(Stored items)
----------
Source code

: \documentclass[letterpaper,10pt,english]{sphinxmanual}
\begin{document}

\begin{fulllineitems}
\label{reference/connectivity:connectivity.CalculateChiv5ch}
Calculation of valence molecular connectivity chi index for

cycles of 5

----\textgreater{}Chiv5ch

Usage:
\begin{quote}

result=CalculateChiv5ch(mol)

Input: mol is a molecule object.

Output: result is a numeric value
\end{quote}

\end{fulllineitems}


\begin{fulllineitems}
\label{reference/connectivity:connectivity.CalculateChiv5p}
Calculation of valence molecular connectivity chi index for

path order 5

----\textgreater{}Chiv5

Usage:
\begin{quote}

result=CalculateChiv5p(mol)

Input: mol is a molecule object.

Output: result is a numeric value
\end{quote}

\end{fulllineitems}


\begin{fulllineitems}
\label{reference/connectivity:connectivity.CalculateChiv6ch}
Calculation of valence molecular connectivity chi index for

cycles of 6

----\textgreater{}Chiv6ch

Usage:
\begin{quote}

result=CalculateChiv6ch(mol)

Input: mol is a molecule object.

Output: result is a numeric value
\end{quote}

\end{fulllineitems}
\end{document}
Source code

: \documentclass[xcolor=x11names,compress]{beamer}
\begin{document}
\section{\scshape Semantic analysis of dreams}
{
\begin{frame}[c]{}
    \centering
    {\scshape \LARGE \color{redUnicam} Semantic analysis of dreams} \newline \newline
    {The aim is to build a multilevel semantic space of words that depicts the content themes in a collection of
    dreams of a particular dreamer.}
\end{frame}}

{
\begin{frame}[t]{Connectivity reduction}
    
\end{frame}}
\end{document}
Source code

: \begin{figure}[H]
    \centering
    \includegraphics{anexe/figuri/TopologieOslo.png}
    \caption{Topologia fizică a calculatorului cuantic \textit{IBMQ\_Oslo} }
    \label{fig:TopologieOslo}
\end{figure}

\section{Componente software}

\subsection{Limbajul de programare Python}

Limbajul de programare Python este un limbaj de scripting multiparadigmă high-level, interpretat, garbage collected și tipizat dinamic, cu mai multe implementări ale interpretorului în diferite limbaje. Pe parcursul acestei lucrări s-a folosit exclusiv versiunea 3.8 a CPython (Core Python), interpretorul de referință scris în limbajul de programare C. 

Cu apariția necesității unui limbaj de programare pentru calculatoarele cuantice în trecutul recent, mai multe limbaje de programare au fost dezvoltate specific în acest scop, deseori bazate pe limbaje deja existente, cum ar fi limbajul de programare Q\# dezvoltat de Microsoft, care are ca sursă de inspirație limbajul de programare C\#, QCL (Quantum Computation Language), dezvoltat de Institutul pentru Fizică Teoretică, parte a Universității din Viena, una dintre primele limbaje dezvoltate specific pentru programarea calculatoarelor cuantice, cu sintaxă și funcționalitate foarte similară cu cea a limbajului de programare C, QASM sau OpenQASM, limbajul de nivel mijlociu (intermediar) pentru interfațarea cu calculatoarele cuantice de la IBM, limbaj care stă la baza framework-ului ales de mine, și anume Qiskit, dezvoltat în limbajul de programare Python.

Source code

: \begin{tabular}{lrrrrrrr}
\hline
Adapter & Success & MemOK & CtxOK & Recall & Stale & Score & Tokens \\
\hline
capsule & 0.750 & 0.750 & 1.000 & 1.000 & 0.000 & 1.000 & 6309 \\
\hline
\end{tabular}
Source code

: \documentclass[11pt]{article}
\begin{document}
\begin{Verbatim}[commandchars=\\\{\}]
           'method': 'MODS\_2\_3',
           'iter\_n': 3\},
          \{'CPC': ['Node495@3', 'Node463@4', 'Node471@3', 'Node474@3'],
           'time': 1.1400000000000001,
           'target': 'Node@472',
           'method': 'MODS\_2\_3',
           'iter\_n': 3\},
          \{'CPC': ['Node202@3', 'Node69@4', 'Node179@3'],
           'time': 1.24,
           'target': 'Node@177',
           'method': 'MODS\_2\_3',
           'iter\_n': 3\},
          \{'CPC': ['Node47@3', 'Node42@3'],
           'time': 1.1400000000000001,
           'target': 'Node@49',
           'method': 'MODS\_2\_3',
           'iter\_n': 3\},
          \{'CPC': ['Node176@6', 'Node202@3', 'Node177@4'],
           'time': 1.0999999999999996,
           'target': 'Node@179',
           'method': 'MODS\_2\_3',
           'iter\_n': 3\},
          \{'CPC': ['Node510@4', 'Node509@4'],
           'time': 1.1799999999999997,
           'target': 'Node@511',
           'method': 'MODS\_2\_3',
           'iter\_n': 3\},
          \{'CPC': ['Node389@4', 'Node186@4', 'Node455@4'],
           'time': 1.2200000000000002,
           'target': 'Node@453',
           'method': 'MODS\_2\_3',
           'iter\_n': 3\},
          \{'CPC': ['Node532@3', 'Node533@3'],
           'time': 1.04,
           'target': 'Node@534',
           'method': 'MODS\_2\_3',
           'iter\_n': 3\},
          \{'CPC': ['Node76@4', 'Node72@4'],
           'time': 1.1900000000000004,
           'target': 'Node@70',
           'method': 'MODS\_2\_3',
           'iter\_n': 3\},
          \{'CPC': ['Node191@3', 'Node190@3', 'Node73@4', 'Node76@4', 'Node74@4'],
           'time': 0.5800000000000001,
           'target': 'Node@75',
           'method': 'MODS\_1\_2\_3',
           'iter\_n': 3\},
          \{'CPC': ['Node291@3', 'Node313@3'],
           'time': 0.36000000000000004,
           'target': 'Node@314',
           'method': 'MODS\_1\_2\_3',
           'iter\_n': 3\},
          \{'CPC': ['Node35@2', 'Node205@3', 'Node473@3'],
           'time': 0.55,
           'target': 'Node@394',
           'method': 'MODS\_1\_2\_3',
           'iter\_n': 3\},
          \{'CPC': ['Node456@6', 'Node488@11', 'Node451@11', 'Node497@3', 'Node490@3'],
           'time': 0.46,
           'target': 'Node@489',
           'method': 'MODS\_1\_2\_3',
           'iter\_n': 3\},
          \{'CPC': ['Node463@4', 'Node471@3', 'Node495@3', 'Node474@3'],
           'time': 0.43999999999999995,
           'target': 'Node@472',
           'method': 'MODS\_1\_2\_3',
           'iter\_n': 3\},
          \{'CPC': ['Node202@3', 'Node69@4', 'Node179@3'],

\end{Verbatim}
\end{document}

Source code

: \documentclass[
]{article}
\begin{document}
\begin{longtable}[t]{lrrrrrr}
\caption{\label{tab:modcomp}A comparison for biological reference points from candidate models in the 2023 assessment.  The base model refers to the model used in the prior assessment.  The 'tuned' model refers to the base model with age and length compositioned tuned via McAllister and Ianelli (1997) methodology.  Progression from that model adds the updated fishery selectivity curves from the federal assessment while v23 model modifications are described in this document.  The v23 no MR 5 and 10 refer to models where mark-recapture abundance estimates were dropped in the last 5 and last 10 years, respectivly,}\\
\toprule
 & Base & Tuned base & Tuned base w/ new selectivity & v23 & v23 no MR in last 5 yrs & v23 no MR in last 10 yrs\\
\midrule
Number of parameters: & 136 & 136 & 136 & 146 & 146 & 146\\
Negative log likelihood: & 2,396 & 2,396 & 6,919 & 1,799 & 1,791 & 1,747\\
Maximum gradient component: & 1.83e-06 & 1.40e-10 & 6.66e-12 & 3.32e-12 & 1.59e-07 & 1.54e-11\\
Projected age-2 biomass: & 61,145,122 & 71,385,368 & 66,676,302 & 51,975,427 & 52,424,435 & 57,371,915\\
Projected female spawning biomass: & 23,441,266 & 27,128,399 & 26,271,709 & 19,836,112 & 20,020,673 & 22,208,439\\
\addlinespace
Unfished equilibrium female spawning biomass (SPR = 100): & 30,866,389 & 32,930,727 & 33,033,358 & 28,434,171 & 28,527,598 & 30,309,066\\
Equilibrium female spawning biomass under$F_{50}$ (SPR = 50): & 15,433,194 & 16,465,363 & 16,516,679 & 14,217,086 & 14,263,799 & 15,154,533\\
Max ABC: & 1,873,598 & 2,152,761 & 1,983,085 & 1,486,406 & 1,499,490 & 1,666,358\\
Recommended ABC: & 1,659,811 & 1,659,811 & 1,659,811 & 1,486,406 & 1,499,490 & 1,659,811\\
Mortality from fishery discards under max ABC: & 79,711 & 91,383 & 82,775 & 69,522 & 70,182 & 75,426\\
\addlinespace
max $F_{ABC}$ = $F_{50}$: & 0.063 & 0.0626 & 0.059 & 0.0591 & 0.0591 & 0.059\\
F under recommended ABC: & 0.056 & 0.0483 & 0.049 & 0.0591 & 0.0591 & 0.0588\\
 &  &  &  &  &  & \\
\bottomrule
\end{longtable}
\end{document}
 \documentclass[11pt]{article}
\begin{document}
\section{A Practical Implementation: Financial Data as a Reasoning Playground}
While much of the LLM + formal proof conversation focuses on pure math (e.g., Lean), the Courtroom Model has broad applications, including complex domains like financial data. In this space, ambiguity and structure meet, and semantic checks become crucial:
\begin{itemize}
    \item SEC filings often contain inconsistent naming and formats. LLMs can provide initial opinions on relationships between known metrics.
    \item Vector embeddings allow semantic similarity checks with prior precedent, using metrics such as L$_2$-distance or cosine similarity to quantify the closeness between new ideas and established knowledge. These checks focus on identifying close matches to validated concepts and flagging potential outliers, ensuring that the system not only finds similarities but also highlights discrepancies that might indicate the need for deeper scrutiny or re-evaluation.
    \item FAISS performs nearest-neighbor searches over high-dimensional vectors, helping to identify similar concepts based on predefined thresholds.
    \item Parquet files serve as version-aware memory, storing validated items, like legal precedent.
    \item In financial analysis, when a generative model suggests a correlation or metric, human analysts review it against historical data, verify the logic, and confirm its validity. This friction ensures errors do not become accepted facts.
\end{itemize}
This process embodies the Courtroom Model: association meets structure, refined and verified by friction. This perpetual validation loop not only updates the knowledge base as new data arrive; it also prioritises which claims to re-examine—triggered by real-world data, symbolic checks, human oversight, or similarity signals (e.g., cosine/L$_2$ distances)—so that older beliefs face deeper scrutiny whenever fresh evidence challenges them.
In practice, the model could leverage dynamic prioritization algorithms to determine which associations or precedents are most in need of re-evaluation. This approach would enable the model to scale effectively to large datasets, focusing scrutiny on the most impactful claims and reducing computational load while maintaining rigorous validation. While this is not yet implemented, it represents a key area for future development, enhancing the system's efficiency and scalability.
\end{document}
----------
Extract each line from the entries above that contains the string "tabular".

: \begin{tabular}{lrrrrrrr}
\end{tabular}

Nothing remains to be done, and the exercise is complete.